To examine the molecular mechanism of lipid accumulation, comprehensive analysis was performed by microarray. Similar to our previous liver analyses, the function of ‘Quantity of adipose tissue’-related genes, which was common between 6 and 12 weeks of age, was extracted automatically, and Apoc3, Insig1 and Vdr were detected (Fig. 3). Apoc3 is closely associated with high density lipoprotein (HDL), modulates its function and induces BAT metabolic activation [52]. INSIG1 affects cholesterol biosynthesis [53]. In addition, increased expression of Insig1 in the liver and in WAT may reduce cholesterol biosynthesis, resulting in obesity and dyslipidemia [54]. In our study, Apoc3 and Insig1 expression in Il18−/− mice at 6 and 12 weeks of age was significantly increased compared with that in Il18+/+ mice (Fig. 3b). Thus, our results suggest that increased Apoc3 expression may be induced by excessive lipid accumulation in BAT, and that increased Insig1 was one of the mediators promoting fat accumulation.

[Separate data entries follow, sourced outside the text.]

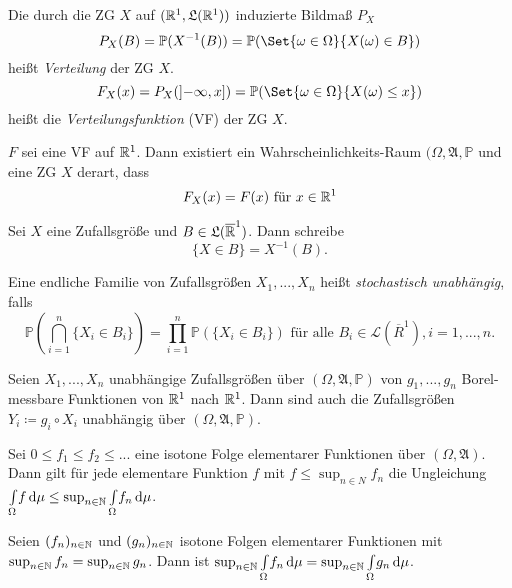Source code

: \documentclass{cheat-sheet}
\newcommand{\Alg}{\mathfrak{A}}
\newcommand{\LebAlg}{\mathfrak{L}} %
\renewcommand{\P}{\mathbb{P}}
\newcommand{\IntOmu}[1]{\Int{\Omega}{}{#1}{\mu}} %
\begin{document}
\begin{defn}
  Die durch die ZG $X$ auf $(\R^1, \LebAlg(\R^1))$ induzierte Bildmaß $P_X$
  \[ P_X(B) = \P(X^{-1}(B)) = \P(\Set{ \omega \in \Omega  }{ X(\omega) \in B }) \]
  heißt \emph{Verteilung} der ZG $X$.
  \[ F_X(x) = P_X(\left]-\infty, x\right]) = \P(\Set{ \omega \in \Omega }{ X(\omega) \leq x }) \]
  heißt die \emph{Verteilungsfunktion} (VF) der ZG $X$.
\end{defn}

\begin{satz}
  $F$ sei eine VF auf $\mathbb{R}^1$. Dann existiert ein Wahrscheinlichkeits-Raum $(\Omega, \Alg, \P$ und eine ZG $X$ derart, dass
  \[ F_X(x) = F(x) \text{ für } x \in \mathbb{R}^1 \]
\end{satz}

\begin{nota}
  Sei $X$ eine Zufallsgröße und $B \in \LebAlg(\overline{\R}^1)$. Dann schreibe
  \[ \{ X \in B \} = X^{-1}(B). \]
\end{nota}

\begin{defn}
  Eine endliche Familie von Zufallsgrößen $X_1, ..., X_n$ heißt \emph{stochastisch unabhängig}, falls
  \[ \P(\bigcap_{i=1}^n \{ X_i \in B_i \}) = \prod_{i=1}^n \P(\{ X_i \in B_i \}) \text{ für alle } B_i \in \mathcal{L}(\overline{R}^1), i = 1, ..., n. \]
\end{defn}

\begin{satz}
  Seien $X_1, ..., X_n$ unabhängige Zufallsgrößen über $(\Omega, \Alg, \P)$ von $g_1, ..., g_n$ Borel-messbare Funktionen von $\mathbb{R}^1$ nach $\mathbb{R}^1$. Dann sind auch die Zufallsgrößen $Y_i \coloneqq g_i \circ X_i$ unabhängig über $(\Omega, \Alg, \P)$.
\end{satz}



\begin{satz}
  Sei $0 \leq f_1 \leq f_2 \leq ...$ eine isotone Folge elementarer Funktionen über $(\Omega, \Alg)$. Dann gilt für jede elementare Funktion $f$ mit $f \leq \sup_{n \in N} f_n$ die Ungleichung $\IntOmu{f} \leq \sup_{n \in \N} \IntOmu{f_n}$.
\end{satz}

\begin{satz}
  Seien $(f_n)_{n \in \mathbb{N}}$ und $(g_n)_{n \in \mathbb{N}}$ isotone Folgen elementarer Funktionen mit $\sup_{n \in \mathbb{N}} f_n = \sup_{n \in \mathbb{N}} g_n$. Dann ist $\sup_{n \in \N} \IntOmu{f_n} = \sup_{n \in \N} \IntOmu{g_n}$.
\end{satz}
\end{document}
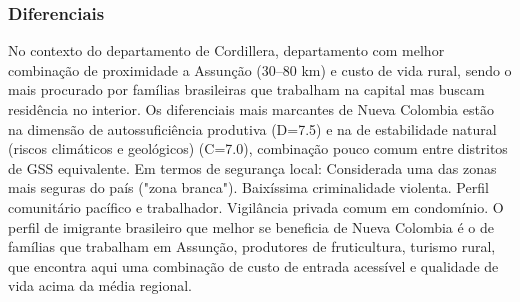 \subsubsection*{Diferenciais}\label{dif-nueva-colombia-0313}
No contexto do departamento de Cordillera, departamento com melhor combinação de proximidade a Assunção (30–80 km) e custo de vida rural, sendo o mais procurado por famílias brasileiras que trabalham na capital mas buscam residência no interior. Os diferenciais mais marcantes de Nueva Colombia estão na dimensão de autossuficiência produtiva (D=7.5) e na de estabilidade natural (riscos climáticos e geológicos) (C=7.0), combinação pouco comum entre distritos de GSS equivalente. Em termos de segurança local: Considerada uma das zonas mais seguras do país ("zona branca"). Baixíssima criminalidade violenta. Perfil comunitário pacífico e trabalhador. Vigilância privada comum em condomínio. O perfil de imigrante brasileiro que melhor se beneficia de Nueva Colombia é o de famílias que trabalham em Assunção, produtores de fruticultura, turismo rural, que encontra aqui uma combinação de custo de entrada acessível e qualidade de vida acima da média regional.
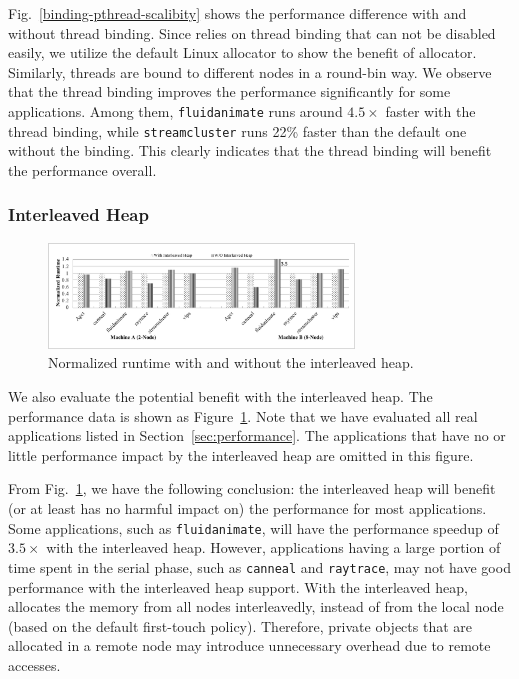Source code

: Fig.~\ref{binding-pthread-scalibity} shows the performance difference with and without thread binding. Since \NM{} relies on thread binding that can not be disabled easily, we utilize the default Linux allocator to show the benefit of allocator. Similarly,  threads are bound to different nodes in a round-bin way. We observe that the thread binding improves the performance significantly for some applications. Among them, \texttt{fluidanimate} runs around $4.5\times$ faster with the thread binding, while \texttt{streamcluster} runs 22\% faster than the default one without the binding. This clearly indicates that the thread binding will benefit the performance overall. 



\subsubsection{Interleaved Heap} 
\label{sec:interleavedheap}

\begin{figure}[!h]
    \centering
    \includegraphics[width=3.2in]{figure/interleavedheap.pdf}
    \caption{Normalized runtime with  and without the interleaved heap.\label{fig:interleavedheap}}  
\end{figure}

We also evaluate the potential benefit with the  interleaved heap. The performance data is shown as Figure~\ref{fig:interleavedheap}. Note that we have evaluated all real applications listed in Section~\ref{sec:performance}. The applications that have no or little performance impact by the interleaved heap are omitted in this figure. 

From Fig.~\ref{fig:interleavedheap}, we have the following conclusion: the interleaved heap will benefit (or at least has no harmful impact on) the performance for most applications. Some applications, such as \texttt{fluidanimate}, will have the performance speedup of $3.5\times$ with the interleaved heap. However, applications having a large portion of time spent in the serial phase, such as \texttt{canneal} and \texttt{raytrace}, may not have good performance with the interleaved heap support. With the interleaved heap, \NM{} allocates the memory from all nodes interleavedly, instead of from the local node (based on the default first-touch policy). Therefore, private objects that are allocated in a remote node may introduce unnecessary overhead due to remote accesses.
 
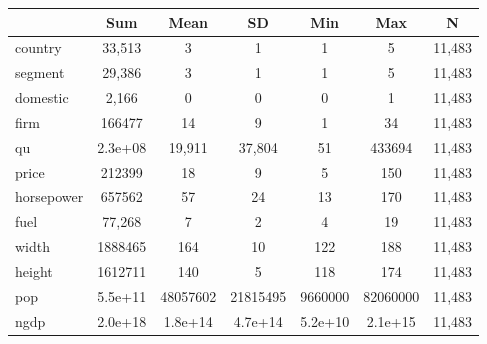 {
\def\sym#1{\ifmmode^{#1}\else\(^{#1}\)\fi}
\begin{tabular}{l*{1}{cccccc}}
\toprule
            &         Sum&        Mean&          SD&         Min&         Max&           N\\
\midrule
country     &      33,513&           3&           1&           1&           5&      11,483\\
segment     &      29,386&           3&           1&           1&           5&      11,483\\
domestic    &       2,166&           0&           0&           0&           1&      11,483\\
firm        &      166477&          14&           9&           1&          34&      11,483\\
qu          &     2.3e+08&      19,911&      37,804&          51&      433694&      11,483\\
price       &      212399&          18&           9&           5&         150&      11,483\\
horsepower  &      657562&          57&          24&          13&         170&      11,483\\
fuel        &      77,268&           7&           2&           4&          19&      11,483\\
width       &     1888465&         164&          10&         122&         188&      11,483\\
height      &     1612711&         140&           5&         118&         174&      11,483\\
pop         &     5.5e+11&    48057602&    21815495&     9660000&    82060000&      11,483\\
ngdp        &     2.0e+18&     1.8e+14&     4.7e+14&     5.2e+10&     2.1e+15&      11,483\\
\bottomrule
\end{tabular}
}
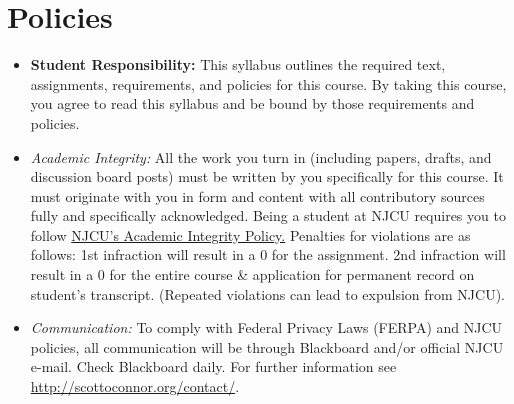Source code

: \documentclass[article,oneside]{memoir}
\begin{document}
\section{Policies}

\begin{itemize}

\item \textbf{Student Responsibility:} This syllabus outlines the required text, assignments, requirements, and policies for this course. By taking this course, you agree to read this syllabus and be bound by those requirements and policies. 

 \item \textit{Academic Integrity:} All the work you turn in (including papers, drafts, and discussion board posts) must be written by you specifically for this course. It must originate with you in form and content with all contributory sources fully and specifically acknowledged. Being a student at NJCU requires you to follow \href{http://scottoconnor.org/resources/Plagiarism.pdf}{NJCU's Academic Integrity Policy.} Penalties for violations are as follows: 1st infraction will result in a 0 for the assignment.  2nd infraction will result in a 0 for the entire course \& application for permanent record on student's transcript. (Repeated violations can lead to expulsion from NJCU). 





\item \textit{Communication:} To comply with Federal Privacy Laws (FERPA) and NJCU policies, all communication will be through Blackboard and/or official NJCU e-mail. Check Blackboard daily. For further information see \href{http://scottoconnor.org/contact/}{http://scottoconnor.org/contact/}.





\end{itemize}
\end{document}
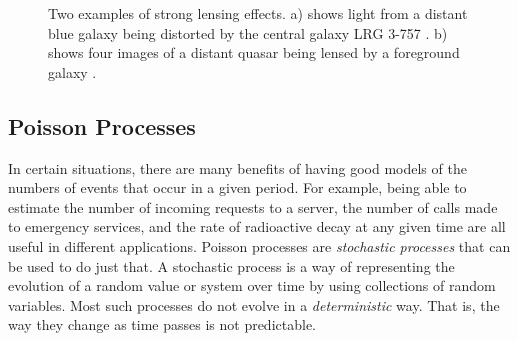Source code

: \documentclass[a4paper,11pt]{article}
\begin{document}
\begin{figure}
\centering
{}
\qquad
{}
\caption{Two examples of strong lensing effects. a) shows light from
a distant blue galaxy being distorted by the central galaxy LRG 3-757
\cite{einsteinring}. b) shows four images of a distant quasar being lensed by a
foreground galaxy \cite{eincross}.}
\label{fig:stronglens}
\end{figure}
\subsection{Poisson Processes}
\label{sec-2-2}

In certain situations, there are many benefits of having good models of the
numbers of events that occur in a given period. For example, being able to
estimate the number of incoming requests to a server, the number of calls made
to emergency services, and the rate of radioactive decay at any given time are
all useful in different applications. Poisson processes are \emph{stochastic
processes} that can be used to do just that. A stochastic process is a way of
representing the evolution of a random value or system over time by using
collections of random variables. Most such processes do not evolve in a
\emph{deterministic} way. That is, the way they change as time passes is not
predictable.
\end{document}

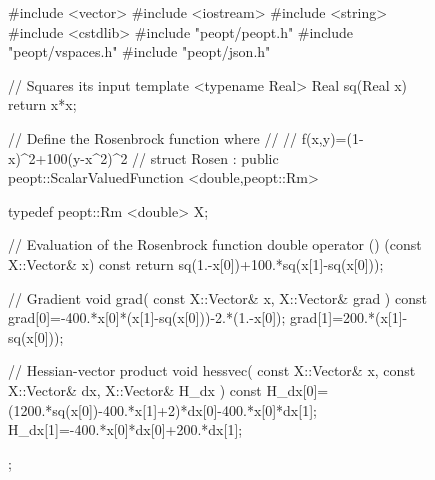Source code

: \begin{figure}
    \begin{lstCpp}
#include <vector>
#include <iostream>
#include <string>
#include <cstdlib>
#include "peopt/peopt.h"
#include "peopt/vspaces.h"
#include "peopt/json.h"

// Squares its input
template <typename Real>
Real sq(Real x){
    return x*x;
}

// Define the Rosenbrock function where
// 
// f(x,y)=(1-x)^2+100(y-x^2)^2
//
struct Rosen
    : public peopt::ScalarValuedFunction <double,peopt::Rm>
{
    typedef peopt::Rm <double> X;

    // Evaluation of the Rosenbrock function
    double operator () (const X::Vector& x) const {
        return sq(1.-x[0])+100.*sq(x[1]-sq(x[0]));
    }

    // Gradient
    void grad(
        const X::Vector& x,
        X::Vector& grad
    ) const {
        grad[0]=-400.*x[0]*(x[1]-sq(x[0]))-2.*(1.-x[0]);
        grad[1]=200.*(x[1]-sq(x[0]));
    }

    // Hessian-vector product
    void hessvec(
        const X::Vector& x,
        const X::Vector& dx,
        X::Vector& H_dx
    ) const {
        H_dx[0]=(1200.*sq(x[0])-400.*x[1]+2)*dx[0]-400.*x[0]*dx[1];
        H_dx[1]=-400.*x[0]*dx[0]+200.*dx[1];
    }
};
\end{lstCpp}
\end{figure}
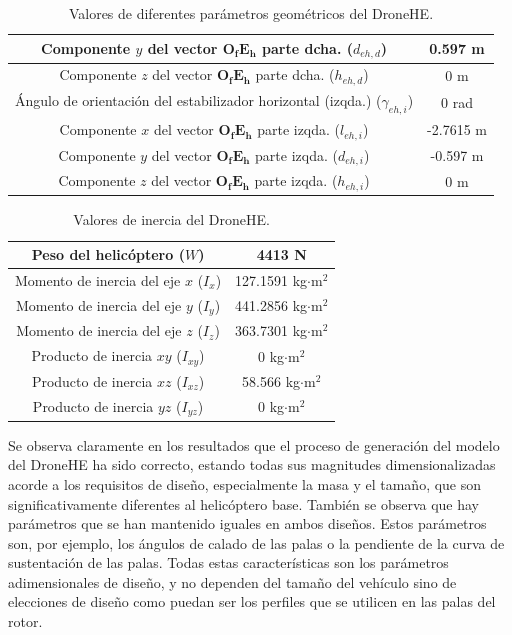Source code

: \begin{table}[htbp]
\begin{tabular}{|>{\columncolor{Gray}}c|c|}
		\cellcolor{Gray}Componente $y$ del vector $\boldsymbol{O_fE_h}$ parte dcha. ($d_{eh,d}$) & 0.597 m \\ \hline
		\cellcolor{Gray}Componente $z$ del vector $\boldsymbol{O_fE_h}$ parte dcha. ($h_{eh,d}$) & 0 m \\ \hline
		\cellcolor{Gray}Ángulo de orientación del estabilizador horizontal (izqda.) ($\gamma_{eh,i}$) & 0 rad \\ \hline
		\cellcolor{Gray}Componente $x$ del vector $\boldsymbol{O_fE_h}$ parte izqda. ($l_{eh,i}$) & -2.7615 m \\ \hline
		\cellcolor{Gray}Componente $y$ del vector $\boldsymbol{O_fE_h}$ parte izqda. ($d_{eh,i}$) & -0.597 m \\ \hline
		\cellcolor{Gray}Componente $z$ del vector $\boldsymbol{O_fE_h}$ parte izqda. ($h_{eh,i}$) & 0 m \\ \hline
	\end{tabular}%
	\caption{Valores de diferentes parámetros geométricos del DroneHE.}
	\label{GeHs}
\end{table}%

\begin{table}[htbp]
	\centering
	\begin{tabular}{|>{\columncolor{Gray}}c|c|}
		\hline
		\cellcolor{Gray}Peso del helicóptero ($W$) & \cellcolor[rgb]{ 1,  1,  1}4413 N \\ \hline
		\cellcolor{Gray}Momento de inercia del eje $x$ ($I_{x}$) & \cellcolor[rgb]{ 1,  1,  1}127.1591 kg$\cdot$m$^2$ \\ \hline
		\cellcolor{Gray}Momento de inercia del eje $y$ ($I_{y}$) & \cellcolor[rgb]{ 1,  1,  1}441.2856 kg$\cdot$m$^2$ \\ \hline
		\cellcolor{Gray}Momento de inercia del eje $z$ ($I_{z}$) & \cellcolor[rgb]{ 1,  1,  1}363.7301 kg$\cdot$m$^2$ \\ \hline
		\cellcolor{Gray}Producto de inercia $xy$ ($I_{xy}$)& \cellcolor[rgb]{ 1,  1,  1}0 kg$\cdot$m$^2$ \\ \hline
		\cellcolor{Gray}Producto de inercia $xz$ ($I_{xz}$)& \cellcolor[rgb]{ 1,  1,  1}58.566 kg$\cdot$m$^2$ \\ \hline
		\cellcolor{Gray}Producto de inercia $yz$ ($I_{yz}$)& \cellcolor[rgb]{ 1,  1,  1}0 kg$\cdot$m$^2$ \\ \hline
	\end{tabular}%
	\caption{Valores de inercia del DroneHE.}
	\label{InHS}
\end{table}%

Se observa claramente en los resultados que el proceso de generación del modelo del DroneHE ha sido correcto, estando todas sus magnitudes dimensionalizadas acorde a los requisitos de diseño, especialmente la masa y el tamaño, que son significativamente diferentes al helicóptero base.
También se observa que hay parámetros que se han mantenido iguales en ambos diseños. Estos parámetros son, por ejemplo, los ángulos de calado de las palas o la pendiente de la curva de sustentación de las palas. Todas estas características son los parámetros adimensionales de diseño, y no dependen del tamaño del vehículo sino de elecciones de diseño como puedan ser los perfiles que se utilicen en las palas del rotor.

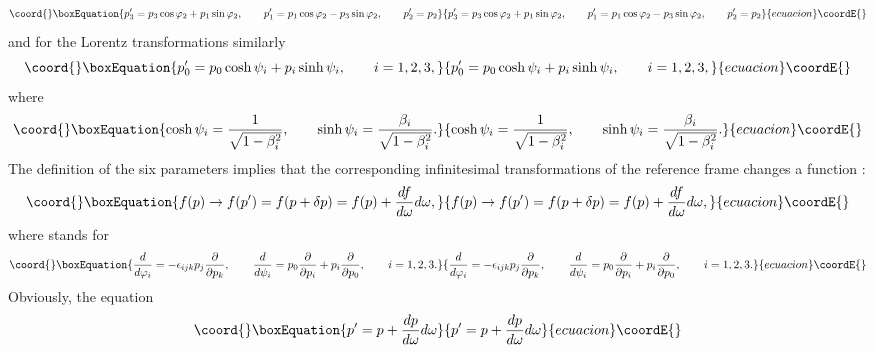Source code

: \documentclass[a4paper,a4paper]{article}
\begin{document}
\begin{equation}\coord{}\boxEquation{
p_{3}^{\prime }=p_{3}\cos \varphi _{2}+p_{1}\sin \varphi _{2},\qquad
p_{1}^{\prime }=p_{1}\cos \varphi _{2}-p_{3}\sin \varphi _{2},\qquad
p_{2}^{\prime }=p_{2}  \label{sc10}
}{
p_{3}^{\prime }=p_{3}\cos \varphi _{2}+p_{1}\sin \varphi _{2},\qquad
p_{1}^{\prime }=p_{1}\cos \varphi _{2}-p_{3}\sin \varphi _{2},\qquad
p_{2}^{\prime }=p_{2}  }{ecuacion}\coordE{}\end{equation}%
and for the Lorentz transformations similarly 
\begin{equation}\coord{}\boxEquation{
p_{0}^{\prime }=p_{0}\cosh \psi _{i}+p_{i}\sinh \psi _{i},\qquad i=1,2,3,
\label{sd10}
}{
p_{0}^{\prime }=p_{0}\cosh \psi _{i}+p_{i}\sinh \psi _{i},\qquad i=1,2,3,
}{ecuacion}\coordE{}\end{equation}%
where 
\begin{equation}\coord{}\boxEquation{
\cosh \psi _{i}=\frac{1}{\sqrt{1-\beta _{i}^{2}}},\qquad \sinh \psi _{i}=
\frac{\beta _{i}}{\sqrt{1-\beta _{i}^{2}}}.  \label{se10}
}{
\cosh \psi _{i}=\frac{1}{\sqrt{1-\beta _{i}^{2}}},\qquad \sinh \psi _{i}=
\frac{\beta _{i}}{\sqrt{1-\beta _{i}^{2}}}.  }{ecuacion}\coordE{}\end{equation}%
The definition of the six parameters implies that the corresponding
infinitesimal transformations of the reference frame \coordHE{} changes a function \coordHE{} : 
\begin{equation}\coord{}\boxEquation{
f(p)\rightarrow f(p^{\prime })=f(p+\delta p)=f(p)+\frac{df}{d\omega }d\omega
,  \label{s11}
}{
f(p)\rightarrow f(p^{\prime })=f(p+\delta p)=f(p)+\frac{df}{d\omega }d\omega
,  }{ecuacion}\coordE{}\end{equation}%
where \coordHE{} stands for 
\begin{equation}\coord{}\boxEquation{
\frac{d}{d\varphi _{i}}=-\epsilon _{ijk}p_{j}\frac{\partial }{\partial p_{k}}
,\qquad \frac{d}{d\psi _{i}}=p_{0}\frac{\partial }{\partial p_{i}}+p_{i}
\frac{\partial }{\partial p_{0}},\qquad i=1,2,3.  \label{s12}
}{
\frac{d}{d\varphi _{i}}=-\epsilon _{ijk}p_{j}\frac{\partial }{\partial p_{k}}
,\qquad \frac{d}{d\psi _{i}}=p_{0}\frac{\partial }{\partial p_{i}}+p_{i}
\frac{\partial }{\partial p_{0}},\qquad i=1,2,3.  }{ecuacion}\coordE{}\end{equation}%
Obviously, the equation 
\begin{equation}\coord{}\boxEquation{
p^{\prime }=p+\frac{dp}{d\omega }d\omega  \label{s13}
}{
p^{\prime }=p+\frac{dp}{d\omega }d\omega  }{ecuacion}\coordE{}\end{equation}%
\end{document}
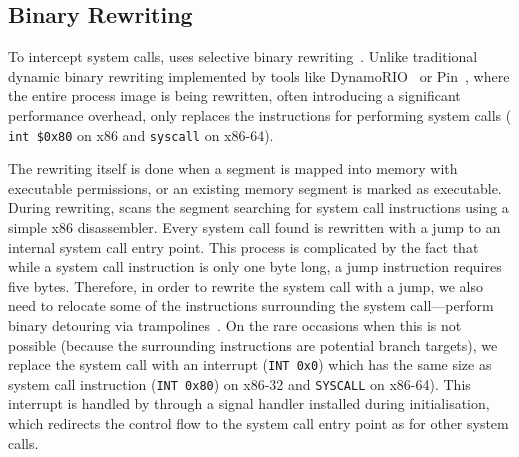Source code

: \subsection{Binary Rewriting}
\label{sec:rewriting}


To intercept system calls, \varan uses selective binary
rewriting~\cite{bird}. Unlike traditional dynamic binary rewriting
implemented by tools like DynamoRIO~\cite{dynamorio02} or
Pin~\cite{pin05}, where the entire process image is being rewritten,
often introducing a significant performance overhead, \varan only
replaces the instructions for performing system calls (\ie
\lstinline[language={[x64]Assembler}]`int $0x80` on x86 and
\lstinline[language={[x64]Assembler}]`syscall` on x86-64).

The rewriting itself is done when a segment is mapped into memory with
executable permissions, or an existing memory segment is marked as
executable.  
During rewriting, \varan scans the segment searching for system call
instructions using a simple x86 disassembler.  Every system call found
is rewritten with a jump to an internal system call entry point. This
process is complicated by the fact that while a system call
instruction is only one byte long, a jump instruction requires five
bytes.  Therefore, in order to rewrite the system call with a jump, we
also need to relocate some of the instructions surrounding the system
call---\ie perform binary detouring via trampolines~\cite{detours}.
On the rare occasions when this is not possible (\eg because the
surrounding instructions are potential branch targets), we replace the
system call with an interrupt (\ie \lstinline`INT 0x0`) which has the
same size as system call instruction (\ie \lstinline`INT 0x80`) on
x86-32 and \lstinline`SYSCALL` on x86-64).  This interrupt is handled by
\varan through a signal handler installed during initialisation, which
redirects the control flow to the system call entry point as for other
system calls.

As for Vdr, energy expenditure is increased in VDR-knockout mice, however, it is decreased in VDR-overexpressing mice [55, 56]. At 6 weeks of age, Vdr expression in Il18−/− mice was increased, but at 12 weeks it significantly decreased (Fig. 3b). Therefore, our results suggest that at 12 weeks of age, decreased Vdr was a response to excessive lipid accumulation in BAT of Il18−/− mice.

Although protein expression in BAs from Il18/ mice, which was significantly different such as UCP1 (Fig. 1), was not affected by rIL-18 administration (Additional file 6), in Il18−/− mice, dyslipidemia was improved by short-term (2 weeks) rIL-18 administration [10]. Contrary to our expectation, the expression of PRDM16, FGF21 and PGC1α in BAT was similar. However, the increased expression of UCP1 in Il18−/− mice was decreased by rIL-18 administration and there were no significant differences between the Il18−/− and Il18+/+ mice (Fig. 4a, b). Regarding the other molecules, Adrb3 and Elovl3 were decreased and Vdr was increased after short-term rIL-18 treatment (Fig. 4c, d). Our results suggest that there was no direct effect of IL-18 on BAs, and lipid normalization by rIL-18 may result in decreased expression of Adrb3, Elovl3, Vdr and UCP1.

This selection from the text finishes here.